Senator J.D. Vance (R-Ohio) just nailed the meaning of Claudine Gay’s resignation as the president of Harvard, describing her as “a representative of a system of education that rewards mediocrity.” Her thin record of real accomplishment, against a record of rapid institutional success and promotion, tells us about our public health leaders and our foreign policy establishment as much as it tells us about academia.

“Our entire elite is like this,” Vance wrote. “This is why you should mock the public health experts who want you to mask toddlers in their schools to stop the spread of a respiratory virus… This is why you should question the doctors who tell you to prescribe experimental pharmaceuticals to gender-confused children… The real story of Harvard is not Claudine Gay’s firing but this: You are ruled by thousands of people who are just as mediocre.”

But here’s where it gets tricky. In this case, a weak enemy will be more dangerous than a strong one because they feel their weakness and know they must compensate.

Most obviously, if they knew they could beat Donald Trump with a better candidate and a better argument, our dismal political class wouldn’t be pivoting to the staggeringly provocative choice of throwing him off the ballot. That move screams weakness and danger with equal clarity.

I emailed the office of Maine Secretary of State Shenna Bellows last week after she ordered Trump off that state’s ballots with the obvious question — does she have more Republicans in mind who count as insurrectionists and should be removed from future ballots?

It wouldn’t be a surprise if she did. On social media, leftists offer a long list of what they consider to be Trump’s fellow travelers, demanding their arrest and their exclusion from politics. A sample message on what used to be Twitter: “A lot of high-ranking Rs are about to be indicted. Lindsey, Ted Cruz, Johnson, Perry — more are counting down to get that knock on their door.”

They’re not kidding.

I got no response from the secretary of state’s office in Maine, but George Washington University Law School professor Jonathan Turley describes several current efforts to remove a range of Republicans from the ballot all over the country. The dangerousness of weak people illustrated. Trust us, we have to protect our democracy by transitioning to a single-party ballot.

Politicians who have no record to run on cook up fake horrors to scare people away from their opponents, and we’re going to be pounded with fear messaging every day until November. A commenter on my Substack called this maneuver “amygdala hijacking,” and I may put that phrase on T-shirts. Biden, his pathetic “red speech” having faded from memory, is planning to come back for yet another big speech on January 6 about how Republicans represent a threat to democracy. The demonization will become ubiquitous and shrill to the point of madness. What else do they have?

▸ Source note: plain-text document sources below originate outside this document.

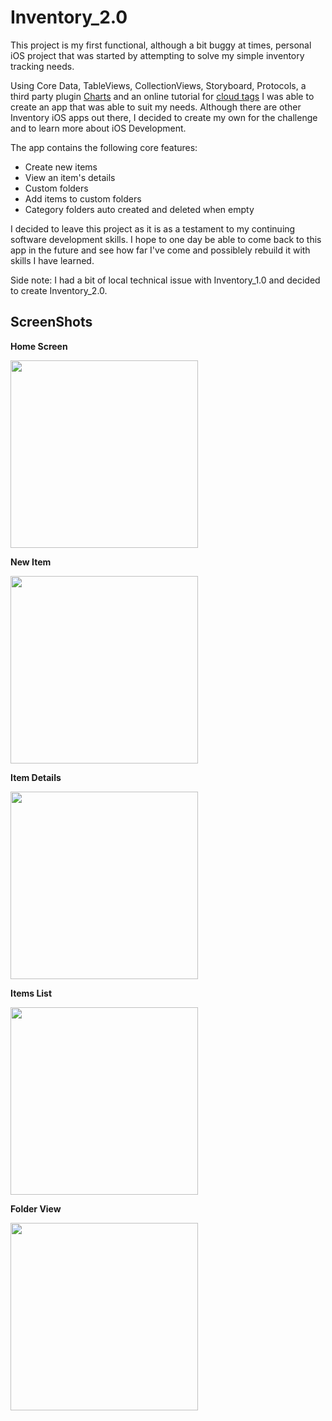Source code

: # Inventory_2.0

This project is my first functional, although a bit buggy at times, personal iOS project that was started by attempting to solve my simple inventory tracking needs.

Using Core Data, TableViews, CollectionViews, Storyboard, Protocols, a third party plugin [Charts](https://github.com/danielgindi/Charts) and an online tutorial for [cloud tags](https://iostutorialjunction.com/2017/10/create-tag-clouds-view-in-swift-tutorial.html) I was able to create an app that was able to suit my needs. Although there are other Inventory iOS apps out there, I decided to create my own for the challenge and to learn more about iOS Development. 

The app contains the following core features:
* Create new items
* View an item's details
* Custom folders
* Add items to custom folders
* Category folders auto created and deleted when empty

I decided to leave this project as it is as a testament to my continuing software development skills. I hope to one day be able to come back to this app in the future and see how far I've come and possiblely rebuild it with skills I have learned.

Side note: I had a bit of local technical issue with Inventory_1.0 and decided to create Inventory_2.0.

## ScreenShots

**Home Screen**

<img src="https://github.com/DuranAdrian/Inventory_2.0/blob/master/Inventory_2.0/Screenshots/Home_Screen.png" width="300">

**New Item**

<img src="https://github.com/DuranAdrian/Inventory_2.0/blob/master/Inventory_2.0/Screenshots/Add_New_Item.png" width="300">

**Item Details**

<img src="https://github.com/DuranAdrian/Inventory_2.0/blob/master/Inventory_2.0/Screenshots/Item_Details.png" width="300">

**Items List**

<img src="https://github.com/DuranAdrian/Inventory_2.0/blob/master/Inventory_2.0/Screenshots/Item_List.png" width="300">

**Folder View**

<img src="https://github.com/DuranAdrian/Inventory_2.0/blob/master/Inventory_2.0/Screenshots/Category_Folders.png" width="300">
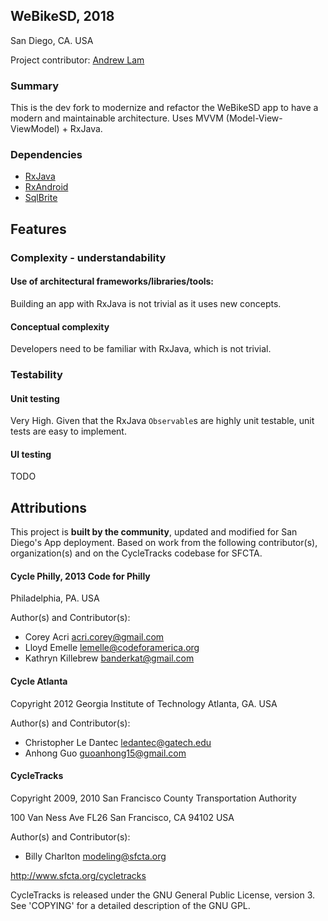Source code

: ## WeBikeSD, 2018 ##
San Diego, CA. USA

Project contributor: [Andrew Lam](https://github.com/andrewclam1991)

### Summary

This is the dev fork to modernize and refactor the WeBikeSD app to have a modern and
maintainable architecture. Uses MVVM (Model-View-ViewModel) + RxJava.

### Dependencies

* [RxJava](https://github.com/ReactiveX/RxJava)
* [RxAndroid](https://github.com/ReactiveX/RxAndroid)
* [SqlBrite](https://github.com/square/sqlbrite)

## Features

### Complexity - understandability

#### Use of architectural frameworks/libraries/tools:

Building an app with RxJava is not trivial as it uses new concepts.

#### Conceptual complexity

Developers need to be familiar with RxJava, which is not trivial.

### Testability

#### Unit testing

Very High. Given that the RxJava ``Observable``s are highly unit testable, unit tests are easy to implement.

#### UI testing

TODO

## Attributions
This project is **built by the community**, updated and modified for San Diego's App deployment. 
Based on work from the following contributor(s), organization(s) and on the CycleTracks codebase 
for SFCTA.

#### Cycle Philly, 2013 Code for Philly #### 
Philadelphia, PA. USA

Author(s) and Contributor(s): 
 * Corey Acri <acri.corey@gmail.com>
 * Lloyd Emelle <lemelle@codeforamerica.org>
 * Kathryn Killebrew <banderkat@gmail.com>

#### Cycle Atlanta ####
Copyright 2012 Georgia Institute of Technology
Atlanta, GA. USA

Author(s) and Contributor(s): 
* Christopher Le Dantec <ledantec@gatech.edu>
* Anhong Guo <guoanhong15@gmail.com>

#### CycleTracks ####
Copyright 2009, 2010 San Francisco County Transportation Authority

100 Van Ness Ave FL26
San Francisco, CA 94102 USA

Author(s) and Contributor(s): 
* Billy Charlton <modeling@sfcta.org>

http://www.sfcta.org/cycletracks

CycleTracks is released under the GNU General Public License, version 3.
See 'COPYING' for a detailed description of the GNU GPL.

Finally, the summer of 2020 has been scheduled for a replay this year as Hamas supporters prepare to play the Black Lives Matter/Antifa game in American cities. They’ve already started.

Fear fear fear, disorder disorder disorder. That is your preview of 2024. It will all be desperate nonsense. Be steady, calm, and focused. Know your enemy is pathetic. Skip the January 6 speech and spend the day with family and friends. You’re OK, even if our political class isn’t.